We analyse the evolution of a mildly inclined circumbinary disc that orbits an eccentric orbit binary by means of smoother particle hydrodynamic ( SPH ) simulations and linear theory .
We show that the alignment process of an initially misaligned circumbinary disc around an eccentric orbit binary is significantly different than around a circular orbit binary and involves tilt oscillations .
The more eccentric the binary , the larger the tilt oscillations and the longer it takes to damp these oscillations .
A circumbinary disc that is only mildly inclined may increase its inclination by a factor of a few before it moves towards alignment .
The results of the SPH simulations agree well with those of linear theory .
We investigate the properties of the circumbinary disc/ring around KH 15D .
We determine disc properties based on the observational constraints imposed by the changing binary brightness .
We find that the inclination is currently at a local minimum and will increase substantially before setting to coplanarity .
In addition , the nodal precession is currently near its most rapid rate .
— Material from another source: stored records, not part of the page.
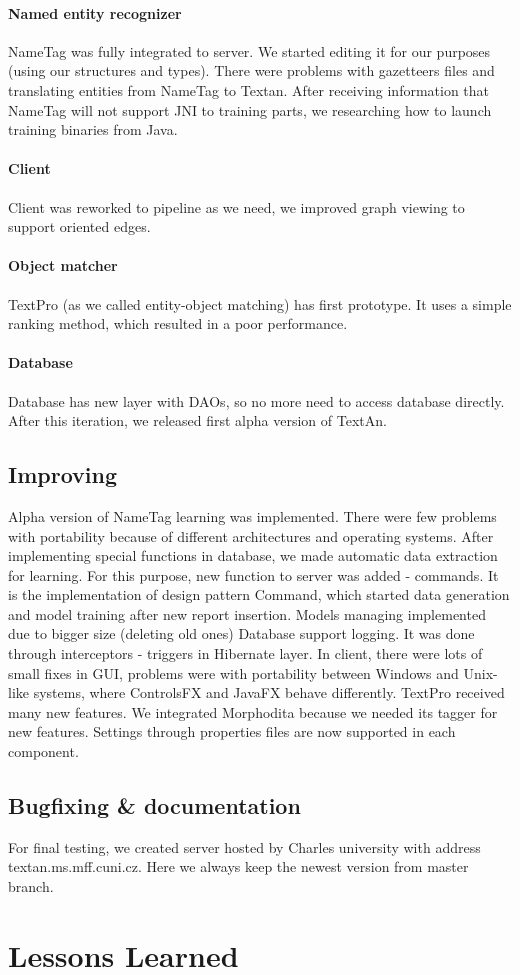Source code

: \paragraph{Named entity recognizer} NameTag was fully integrated to server. We 
started editing it for our purposes (using our structures and types). There were
problems with gazetteers files and translating entities from NameTag to Textan.
After receiving information that NameTag will not support JNI to training parts,
 we researching how to launch training binaries from Java.
\paragraph{Client} Client was reworked to pipeline as we need, we improved graph
 viewing to support oriented edges.
\paragraph{Object matcher} TextPro (as we called entity-object matching) has first
 prototype. It uses a simple ranking method, which resulted in a poor performance. 
\paragraph{Database} Database has new layer with DAOs, so no more need to access
database directly. After this iteration, we released first alpha version of TextAn.

\subsection{Improving}
Alpha version of NameTag learning was implemented. There were few problems with
portability because of different architectures and operating systems. After
implementing special functions in database, we made automatic data extraction for
learning. For this purpose, new function to server was added - commands. It is
the implementation of design pattern Command, which started data generation and
model training after new report insertion. Models managing implemented due to
bigger size (deleting old ones) Database support logging. It was done through
interceptors - triggers in Hibernate layer. In client, there were lots of small
fixes in GUI, problems were with portability between Windows and Unix-like systems,
where ControlsFX and JavaFX behave differently. TextPro received many new features.
We integrated Morphodita because we needed its tagger for new features.
Settings through properties files are now supported in each component.

\subsection{Bugfixing \& documentation}
For final testing, we created server hosted by Charles university with address textan.ms.mff.cuni.cz.
Here we always keep the newest version from master branch.

\section{Lessons Learned}
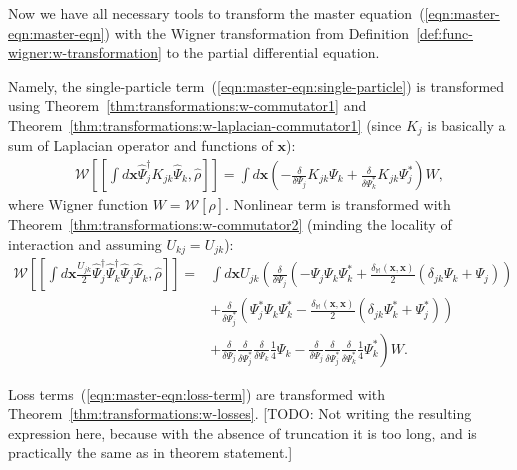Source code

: \documentclass[12pt,aip,jmp,amssymb,amsmath]{revtex4-1}
\begin{document}
Now we have all necessary tools to transform the master equation~(\ref{eqn:master-eqn:master-eqn}) with the Wigner transformation from Definition~\ref{def:func-wigner:w-transformation} to the partial differential equation.

Namely, the single-particle term~(\ref{eqn:master-eqn:single-particle}) is transformed using Theorem~\ref{thm:transformations:w-commutator1} and Theorem~\ref{thm:transformations:w-laplacian-commutator1} (since $K_j$ is basically a sum of Laplacian operator and functions of $\boldsymbol{x}$):
\begin{eqnarray}
    \mathcal{W} \left[ [ \int d\boldsymbol{x} \hat{\Psi}_j^\dagger K_{jk} \hat{\Psi}_k, \hat{\rho} ] \right]
    = \int d\boldsymbol{x} \left(
            - \frac{\delta}{\delta \Psi_j} K_{jk} \Psi_k
            + \frac{\delta}{\delta \Psi_k^*} K_{jk} \Psi_j^*
        \right)
        W,
\end{eqnarray}
where Wigner function $W = \mathcal{W}[\hat{\rho}]$.
Nonlinear term is transformed with Theorem~\ref{thm:transformations:w-commutator2} (minding the locality of interaction and assuming $U_{kj} = U_{jk}$):
\begin{eqnarray}
    \mathcal{W} \left[
        [
            \int d\boldsymbol{x} \frac{U_{jk}}{2}
                \hat{\Psi}_j^\dagger \hat{\Psi}_k^\dagger \hat{\Psi}_j \hat{\Psi}_k,
            \hat{\rho}
        ]
    \right]
    = & \int d\boldsymbol{x} U_{jk} \left(
        \frac{\delta}{\delta \Psi_j} \left(
            - \Psi_j \Psi_k \Psi_k^*
            + \frac{\delta_{\mathbb{M}}(\boldsymbol{x}, \boldsymbol{x})}{2} ( \delta_{jk} \Psi_k + \Psi_j )
        \right) \right. \\
    &   \left. + \frac{\delta}{\delta \Psi_j^*} \left(
            \Psi_j^* \Psi_k \Psi_k^*
            - \frac{\delta_{\mathbb{M}}(\boldsymbol{x}, \boldsymbol{x})}{2} ( \delta_{jk} \Psi_k^* + \Psi_j^* )
        \right) \right. \\
    &   \left.
            + \frac{\delta}{\delta \Psi_j}
            \frac{\delta}{\delta \Psi_j^*}
            \frac{\delta}{\delta \Psi_k}
            \frac{1}{4} \Psi_k
            - \frac{\delta}{\delta \Psi_j}
            \frac{\delta}{\delta \Psi_j^*}
            \frac{\delta}{\delta \Psi_k^*}
            \frac{1}{4} \Psi_k^*
        \right) W.
\end{eqnarray}

Loss terms~(\ref{eqn:master-eqn:loss-term}) are transformed with Theorem~\ref{thm:transformations:w-losses}.
[TODO: Not writing the resulting expression here, because with the absence of truncation it is too long, and is practically the same as in theorem statement.]
\end{document}
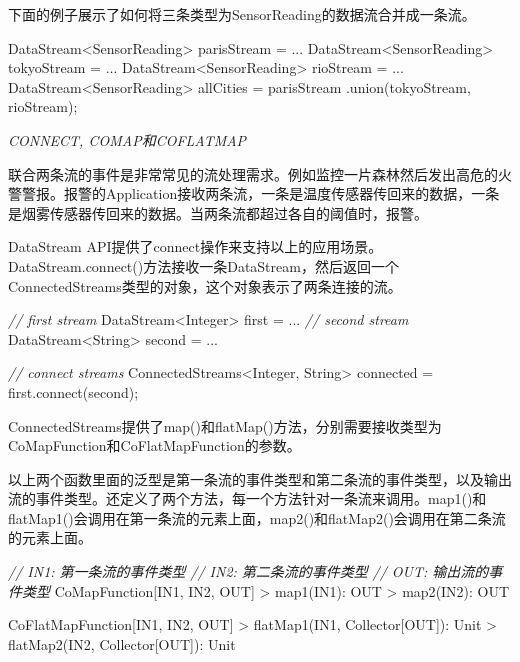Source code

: \documentclass[cn,11pt,chinese]{elegantbook}
\newenvironment{Shaded}{}{}
\newcommand{\BuiltInTok}[1]{#1}
\newcommand{\CommentTok}[1]{\textcolor[rgb]{0.38,0.63,0.69}{\textit{#1}}}
\newcommand{\FunctionTok}[1]{\textcolor[rgb]{0.02,0.16,0.49}{#1}}
\newcommand{\NormalTok}[1]{#1}
\begin{document}
下面的例子展示了如何将三条类型为SensorReading的数据流合并成一条流。

\begin{Shaded}
\begin{Highlighting}[]
\NormalTok{DataStream\textless{}SensorReading\textgreater{} parisStream = ...}
\NormalTok{DataStream\textless{}SensorReading\textgreater{} tokyoStream = ...}
\NormalTok{DataStream\textless{}SensorReading\textgreater{} rioStream = ...}
\NormalTok{DataStream\textless{}SensorReading\textgreater{} allCities = parisStream}
\NormalTok{  .}\FunctionTok{union}\NormalTok{(tokyoStream, rioStream);}
\end{Highlighting}
\end{Shaded}

\emph{CONNECT, COMAP和COFLATMAP}

联合两条流的事件是非常常见的流处理需求。例如监控一片森林然后发出高危的火警警报。报警的Application接收两条流，一条是温度传感器传回来的数据，一条是烟雾传感器传回来的数据。当两条流都超过各自的阈值时，报警。

DataStream
API提供了connect操作来支持以上的应用场景。DataStream.connect()方法接收一条DataStream，然后返回一个ConnectedStreams类型的对象，这个对象表示了两条连接的流。

\begin{Shaded}
\begin{Highlighting}[]
\CommentTok{// first stream}
\NormalTok{DataStream\textless{}}\BuiltInTok{Integer}\NormalTok{\textgreater{} first = ...}
\CommentTok{// second stream}
\NormalTok{DataStream\textless{}}\BuiltInTok{String}\NormalTok{\textgreater{} second = ...}

\CommentTok{// connect streams}
\NormalTok{ConnectedStreams\textless{}}\BuiltInTok{Integer}\NormalTok{, }\BuiltInTok{String}\NormalTok{\textgreater{} connected = first.}\FunctionTok{connect}\NormalTok{(second);}
\end{Highlighting}
\end{Shaded}

ConnectedStreams提供了map()和flatMap()方法，分别需要接收类型为CoMapFunction和CoFlatMapFunction的参数。

以上两个函数里面的泛型是第一条流的事件类型和第二条流的事件类型，以及输出流的事件类型。还定义了两个方法，每一个方法针对一条流来调用。map1()和flatMap1()会调用在第一条流的元素上面，map2()和flatMap2()会调用在第二条流的元素上面。

\begin{Shaded}
\begin{Highlighting}[]
\CommentTok{// IN1: 第一条流的事件类型}
\CommentTok{// IN2: 第二条流的事件类型}
\CommentTok{// OUT: 输出流的事件类型}
\NormalTok{CoMapFunction[IN1, IN2, OUT]}
\NormalTok{    \textgreater{} }\FunctionTok{map1}\NormalTok{(IN1): OUT}
\NormalTok{    \textgreater{} }\FunctionTok{map2}\NormalTok{(IN2): OUT}

\NormalTok{CoFlatMapFunction[IN1, IN2, OUT]}
\NormalTok{    \textgreater{} }\FunctionTok{flatMap1}\NormalTok{(IN1, Collector[OUT]): Unit}
\NormalTok{    \textgreater{} }\FunctionTok{flatMap2}\NormalTok{(IN2, Collector[OUT]): Unit}
\end{Highlighting}
\end{Shaded}
\end{document}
The recent observations that show a reappearance of Star B impose constraints on the thickness of the layer of obscuring material .
Our results suggest that disc solids have undergone substantial inward drift and settling towards to disc midplane .
For disc masses \sim 0.001 M _ { \odot } , our model indicates that the level of disc turbulence is low \alpha \ll 0.001 .
Another possibility is that the disc/ring contains little gas .